(Stored data)
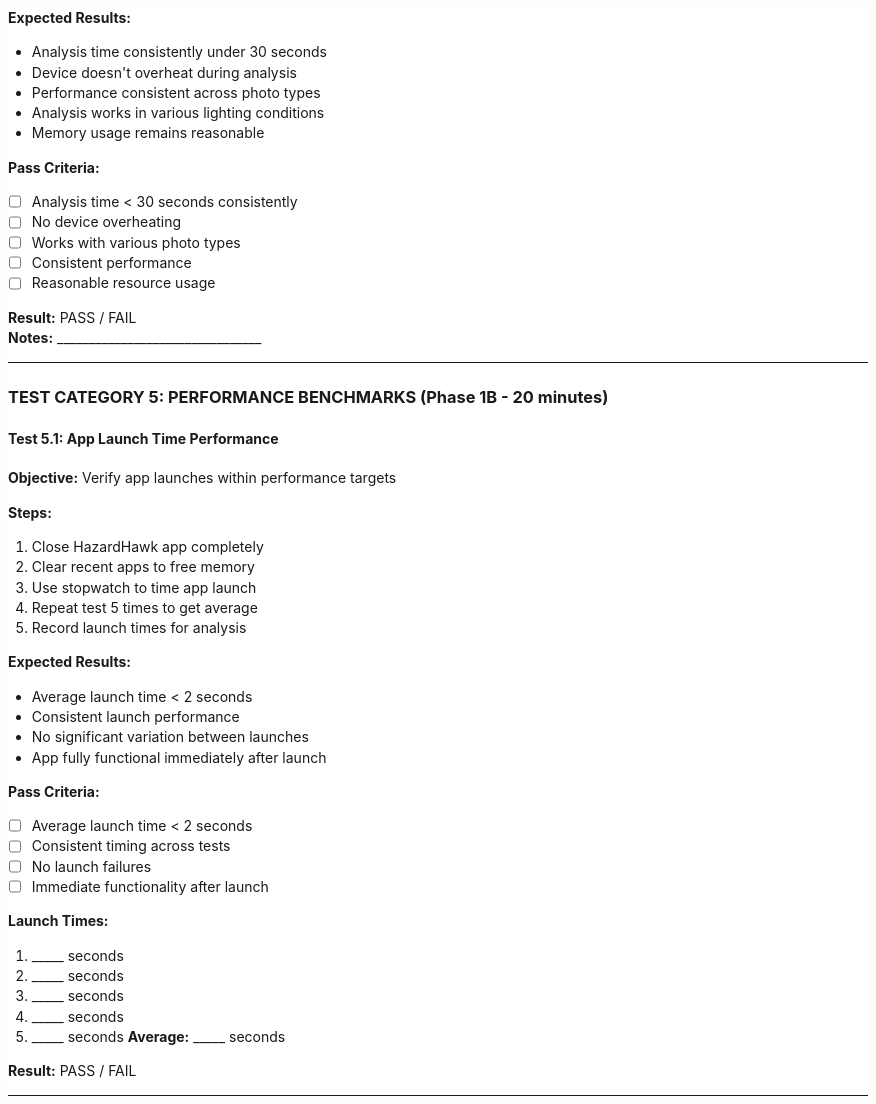 **Expected Results:**
- Analysis time consistently under 30 seconds
- Device doesn't overheat during analysis
- Performance consistent across photo types
- Analysis works in various lighting conditions
- Memory usage remains reasonable

**Pass Criteria:**
- [ ] Analysis time < 30 seconds consistently
- [ ] No device overheating
- [ ] Works with various photo types
- [ ] Consistent performance
- [ ] Reasonable resource usage

**Result:** PASS / FAIL  
**Notes:** ________________________________

---

### TEST CATEGORY 5: PERFORMANCE BENCHMARKS (Phase 1B - 20 minutes)

#### Test 5.1: App Launch Time Performance
**Objective:** Verify app launches within performance targets

**Steps:**
1. Close HazardHawk app completely
2. Clear recent apps to free memory
3. Use stopwatch to time app launch
4. Repeat test 5 times to get average
5. Record launch times for analysis

**Expected Results:**
- Average launch time < 2 seconds
- Consistent launch performance
- No significant variation between launches
- App fully functional immediately after launch

**Pass Criteria:**
- [ ] Average launch time < 2 seconds
- [ ] Consistent timing across tests
- [ ] No launch failures
- [ ] Immediate functionality after launch

**Launch Times:** 
1. _____ seconds
2. _____ seconds  
3. _____ seconds
4. _____ seconds
5. _____ seconds
**Average:** _____ seconds

**Result:** PASS / FAIL

---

What is expected. The entries above hold a line with "- Consistent launch performance" and a later line with "1. _____ seconds". Write out exactly those lines and all lines between, nothing more.

Written solution.
- Consistent launch performance
- No significant variation between launches
- App fully functional immediately after launch

**Pass Criteria:**
- [ ] Average launch time < 2 seconds
- [ ] Consistent timing across tests
- [ ] No launch failures
- [ ] Immediate functionality after launch

**Launch Times:** 
1. _____ seconds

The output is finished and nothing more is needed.